In Korean philosophy, a deity can inhabit such a form. Shaky and intense, these dancers climb about the earth and in the dirt with the same passion of the dancing climbers in the first half of the film. In this primal ooze, the dancers exhibit jerky, uncertain infantile motions, contrasting with the agility of the sky dancers, and the image is often framed by fingers of light in the outer corners as if someone is looking down on and perhaps photographing or capturing the scene. This exhausting merger with the earth parallels the climb in the first half. The dancers complete the pile, rest, and then move to another part of the earth to begin moving rocks again. As they start to merge with another hill, there is a blackout, which concludes the film. We can assume the actions will recycle in time beyond the film.

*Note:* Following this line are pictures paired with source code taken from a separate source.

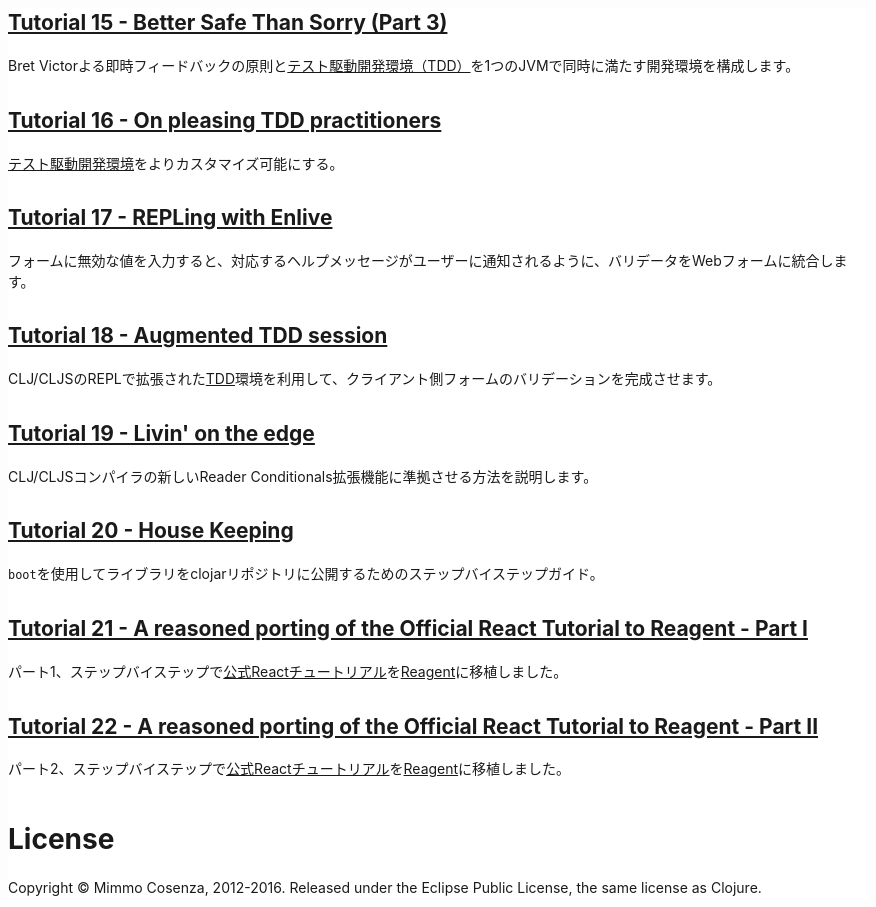 ## [Tutorial 15 - Better Safe Than Sorry (Part 3)][35]

Bret Victorよる即時フィードバックの原則と[テスト駆動開発環境（TDD）][45]を1つのJVMで同時に満たす開発環境を構成します。

## [Tutorial 16 - On pleasing TDD practitioners][36]

[テスト駆動開発環境][45]をよりカスタマイズ可能にする。

## [Tutorial 17 - REPLing with Enlive][37]

フォームに無効な値を入力すると、対応するヘルプメッセージがユーザーに通知されるように、バリデータをWebフォームに統合します。

## [Tutorial 18 - Augmented TDD session][38]

CLJ/CLJSのREPLで拡張された[TDD][45]環境を利用して、クライアント側フォームのバリデーションを完成させます。

## [Tutorial 19 - Livin' on the edge][39]

CLJ/CLJSコンパイラの新しいReader Conditionals拡張機能に準拠させる方法を説明します。

## [Tutorial 20 - House Keeping][40]

`boot`を使用してライブラリをclojarリポジトリに公開するためのステップバイステップガイド。

## [Tutorial 21 - A reasoned porting of the Official React Tutorial to Reagent - Part I][46]

パート1、ステップバイステップで[公式Reactチュートリアル][48]を[Reagent][49]に移植しました。

## [Tutorial 22 - A reasoned porting of the Official React Tutorial to Reagent - Part II][47]

パート2、ステップバイステップで[公式Reactチュートリアル][48]を[Reagent][49]に移植しました。

# License

Copyright © Mimmo Cosenza, 2012-2016. Released under the Eclipse Public
License, the same license as Clojure.


[1]: https://github.com/magomimmo/modern-cljs/tree/master/doc/second-edition
[2]: https://github.com/magomimmo/modern-cljs/tree/master/doc/first-edition
[3]: https://github.com/boot-clj/boot
[4]: http://leiningen.org/
[5]: https://github.com/clojure/clojurescript.git
[6]: https://github.com/clojure/clojurescript/wiki/Quick-Start#running-clojurescript-on-nodejs
[7]: http://www.clojurebook.com/
[8]: http://pragprog.com/book/shcloj2/programming-clojure
[9]: http://www.joyofclojure.com/
[10]: http://shop.oreilly.com/product/0636920025139.do
[11]: http://mitpress.mit.edu/sicp/
[12]: http://racket-lang.org/
[13]: http://mitpress.mit.edu/sicp/full-text/book/book.html
[14]: http://ocw.mit.edu/courses/electrical-engineering-and-computer-science/6-001-structure-and-interpretation-of-computer-programs-spring-2005/index.htm
[15]: http://www.paulgraham.com/onlisp.html
[16]: http://git-scm.com/
[17]: http://git-scm.com/documentation
[18]: http://www.larryullman.com/books/modern-javascript-develop-and-design/
[19]: https://github.com/ichisemasashi/modern-cljs/blob/jp/doc/second-edition/tutorial-01.md
[20]: https://github.com/ichisemasashi/modern-cljs/blob/jp/doc/second-edition/tutorial-02.md
[21]: https://github.com/ichisemasashi/modern-cljs/blob/jp/doc/second-edition/tutorial-03.md
[22]: https://github.com/ichisemasashi/modern-cljs/blob/jp/doc/second-edition/tutorial-04.md
[23]: https://github.com/ichisemasashi/modern-cljs/blob/jp/doc/second-edition/tutorial-05.md
[24]: https://github.com/levand/domina
[25]: https://github.com/ichisemasashi/modern-cljs/blob/jp/doc/second-edition/tutorial-06.md
[26]: https://github.com/ichisemasashi/modern-cljs/blob/jp/doc/second-edition/tutorial-07.md
[27]: https://github.com/ichisemasashi/modern-cljs/blob/jp/doc/second-edition/tutorial-08.md
[28]: https://github.com/ichisemasashi/modern-cljs/blob/jp/doc/second-edition/tutorial-09.md
[29]: https://github.com/ichisemasashi/modern-cljs/blob/jp/doc/second-edition/tutorial-10.md
[30]: https://github.com/ichisemasashi/modern-cljs/blob/jp/doc/second-edition/tutorial-11.md
[31]: https://github.com/ichisemasashi/modern-cljs/blob/jp/doc/second-edition/tutorial-12.md
[32]: https://github.com/ichisemasashi/modern-cljs/blob/jp/doc/second-edition/tutorial-13.md
[33]: https://github.com/ichisemasashi/modern-cljs/blob/jp/doc/second-edition/tutorial-14.md
[34]: https://github.com/clojure/clojurescript.git
[35]: https://github.com/ichisemasashi/modern-cljs/blob/jp/doc/second-edition/tutorial-15.md
[36]: https://github.com/ichisemasashi/modern-cljs/blob/jp/doc/second-edition/tutorial-16.md
[37]: https://github.com/ichisemasashi/modern-cljs/blob/jp/doc/second-edition/tutorial-17.md
[38]: https://github.com/ichisemasashi/modern-cljs/blob/jp/doc/second-edition/tutorial-18.md
[39]: https://github.com/ichisemasashi/modern-cljs/blob/jp/doc/second-edition/tutorial-19.md
[40]: https://github.com/ichisemasashi/modern-cljs/blob/jp/doc/second-edition/tutorial-20.md
[41]: https://github.com/clojure/clojurescript/wiki/Rationale
[42]: https://github.com/clojure/clojurescript/wiki/Quick-Start
[43]: https://en.wikipedia.org/wiki/Unix-like
[44]: https://en.wikipedia.org/wiki/Don%27t_repeat_yourself
[45]: https://en.wikipedia.org/wiki/Test-driven_development
[46]: https://github.com/ichisemasashi/modern-cljs/blob/jp/doc/second-edition/tutorial-21.md
[47]: https://github.com/ichisemasashi/modern-cljs/blob/jp/doc/second-edition/tutorial-22.md
[48]: https://facebook.github.io/react/docs/tutorial.html
[49]: http://reagent-project.github.io/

While the film has been related in two parts, there is, finally, little division between the realms apart from the (limited) vocabulary we have to describe them. Ascent. Descent. Exertion. Release. Air. Earth. Birds. Humans. The fluidity of this film is all one verb: Dance. Which is also a noun.
* This article is published with permission from Dr. Deborah S. Greenhut.
Dr. Deborah S. Greenhut teaches writing at New Jersey City University. She serves on the board of Jennifer Muller/The Works, for whom she is developing a film on technique.